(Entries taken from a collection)
..........
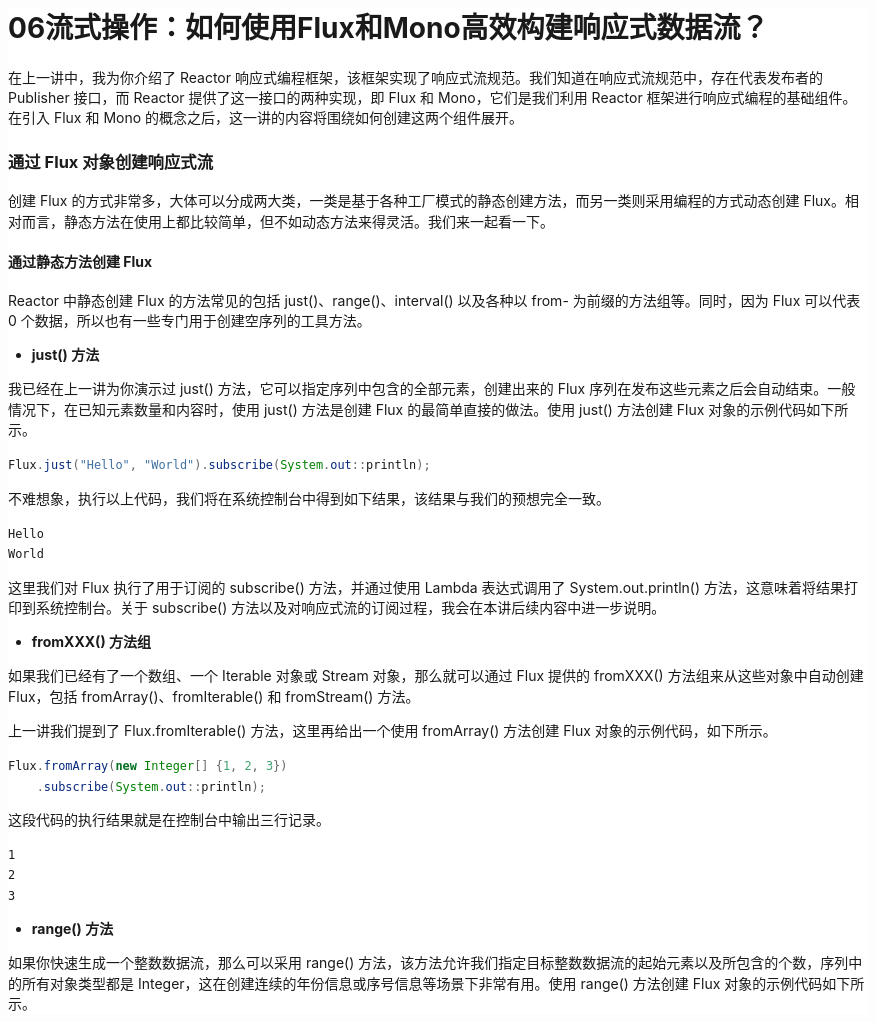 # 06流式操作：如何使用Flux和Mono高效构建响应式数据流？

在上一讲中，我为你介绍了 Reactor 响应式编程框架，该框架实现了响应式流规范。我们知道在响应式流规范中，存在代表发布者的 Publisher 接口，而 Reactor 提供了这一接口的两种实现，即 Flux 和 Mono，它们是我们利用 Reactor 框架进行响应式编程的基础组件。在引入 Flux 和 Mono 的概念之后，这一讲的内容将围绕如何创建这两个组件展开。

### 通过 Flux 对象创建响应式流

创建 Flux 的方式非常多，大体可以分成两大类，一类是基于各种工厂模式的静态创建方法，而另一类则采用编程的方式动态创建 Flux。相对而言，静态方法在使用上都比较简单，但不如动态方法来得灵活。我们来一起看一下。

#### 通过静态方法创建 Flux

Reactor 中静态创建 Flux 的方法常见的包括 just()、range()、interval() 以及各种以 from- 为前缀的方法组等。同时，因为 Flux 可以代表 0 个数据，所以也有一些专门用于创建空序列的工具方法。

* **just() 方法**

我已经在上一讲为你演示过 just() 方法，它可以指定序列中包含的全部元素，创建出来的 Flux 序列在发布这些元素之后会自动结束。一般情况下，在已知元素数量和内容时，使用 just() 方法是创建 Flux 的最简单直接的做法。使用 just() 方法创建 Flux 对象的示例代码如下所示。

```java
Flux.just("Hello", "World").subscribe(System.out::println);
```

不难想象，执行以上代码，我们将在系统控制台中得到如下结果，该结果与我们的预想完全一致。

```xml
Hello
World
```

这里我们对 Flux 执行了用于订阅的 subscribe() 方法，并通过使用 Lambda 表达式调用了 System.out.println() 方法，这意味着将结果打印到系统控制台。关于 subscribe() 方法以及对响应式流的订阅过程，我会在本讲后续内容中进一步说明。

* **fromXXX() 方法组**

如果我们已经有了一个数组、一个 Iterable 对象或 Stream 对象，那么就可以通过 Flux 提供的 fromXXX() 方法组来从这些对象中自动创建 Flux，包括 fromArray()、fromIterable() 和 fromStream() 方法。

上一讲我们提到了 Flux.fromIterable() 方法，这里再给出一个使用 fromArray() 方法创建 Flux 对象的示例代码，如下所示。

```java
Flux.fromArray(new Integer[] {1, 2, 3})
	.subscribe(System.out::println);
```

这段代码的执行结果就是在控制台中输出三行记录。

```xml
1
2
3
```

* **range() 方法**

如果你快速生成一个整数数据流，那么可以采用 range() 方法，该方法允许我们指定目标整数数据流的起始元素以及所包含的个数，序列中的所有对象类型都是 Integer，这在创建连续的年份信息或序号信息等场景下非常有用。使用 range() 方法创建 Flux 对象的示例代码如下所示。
..........
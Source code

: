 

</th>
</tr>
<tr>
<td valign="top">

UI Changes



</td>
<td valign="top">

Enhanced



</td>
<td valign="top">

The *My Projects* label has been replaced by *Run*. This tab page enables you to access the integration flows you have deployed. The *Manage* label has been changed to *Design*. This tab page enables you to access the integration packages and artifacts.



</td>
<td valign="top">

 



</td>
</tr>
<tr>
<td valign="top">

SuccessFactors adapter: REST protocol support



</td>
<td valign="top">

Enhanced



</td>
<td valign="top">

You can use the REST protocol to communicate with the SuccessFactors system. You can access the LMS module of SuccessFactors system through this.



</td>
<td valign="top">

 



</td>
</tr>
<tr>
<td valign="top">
..........
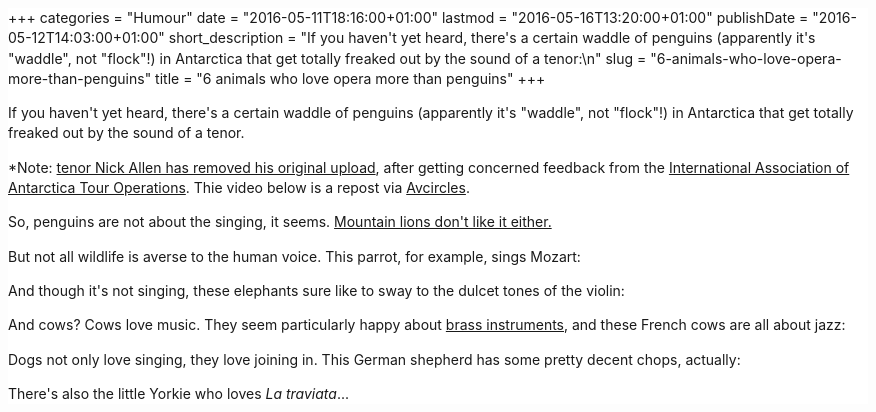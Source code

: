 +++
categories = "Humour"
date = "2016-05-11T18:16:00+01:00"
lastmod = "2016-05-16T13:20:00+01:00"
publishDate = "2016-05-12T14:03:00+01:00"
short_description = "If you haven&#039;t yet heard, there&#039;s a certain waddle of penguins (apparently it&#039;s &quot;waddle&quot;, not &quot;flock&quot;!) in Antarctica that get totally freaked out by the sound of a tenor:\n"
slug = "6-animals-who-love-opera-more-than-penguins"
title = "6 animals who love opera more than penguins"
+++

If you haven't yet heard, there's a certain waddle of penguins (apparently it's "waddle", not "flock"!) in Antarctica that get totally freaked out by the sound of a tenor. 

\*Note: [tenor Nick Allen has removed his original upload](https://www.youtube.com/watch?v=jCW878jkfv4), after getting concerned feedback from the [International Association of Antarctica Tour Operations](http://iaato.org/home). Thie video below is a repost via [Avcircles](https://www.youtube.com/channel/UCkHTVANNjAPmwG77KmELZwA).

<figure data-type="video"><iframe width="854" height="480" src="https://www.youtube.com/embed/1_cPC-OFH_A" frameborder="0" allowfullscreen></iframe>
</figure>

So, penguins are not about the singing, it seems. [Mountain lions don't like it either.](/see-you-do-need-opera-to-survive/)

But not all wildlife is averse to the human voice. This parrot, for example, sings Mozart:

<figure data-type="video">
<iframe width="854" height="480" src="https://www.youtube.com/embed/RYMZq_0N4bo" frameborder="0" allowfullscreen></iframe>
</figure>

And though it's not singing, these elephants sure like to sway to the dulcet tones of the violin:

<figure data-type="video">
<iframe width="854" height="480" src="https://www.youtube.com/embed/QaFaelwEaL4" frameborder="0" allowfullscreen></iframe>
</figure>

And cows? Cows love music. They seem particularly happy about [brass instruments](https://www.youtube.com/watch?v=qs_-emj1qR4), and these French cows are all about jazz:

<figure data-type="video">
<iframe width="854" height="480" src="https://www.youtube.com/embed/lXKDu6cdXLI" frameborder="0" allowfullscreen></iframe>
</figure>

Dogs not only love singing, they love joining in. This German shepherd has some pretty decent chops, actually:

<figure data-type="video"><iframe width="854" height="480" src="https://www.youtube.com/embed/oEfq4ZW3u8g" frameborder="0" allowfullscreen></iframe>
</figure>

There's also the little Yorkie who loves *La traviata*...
..........
PROBLEM: Only the number is wanted here. Please work out how many lines of the records contain "totally".

RESPONSE AREA: 2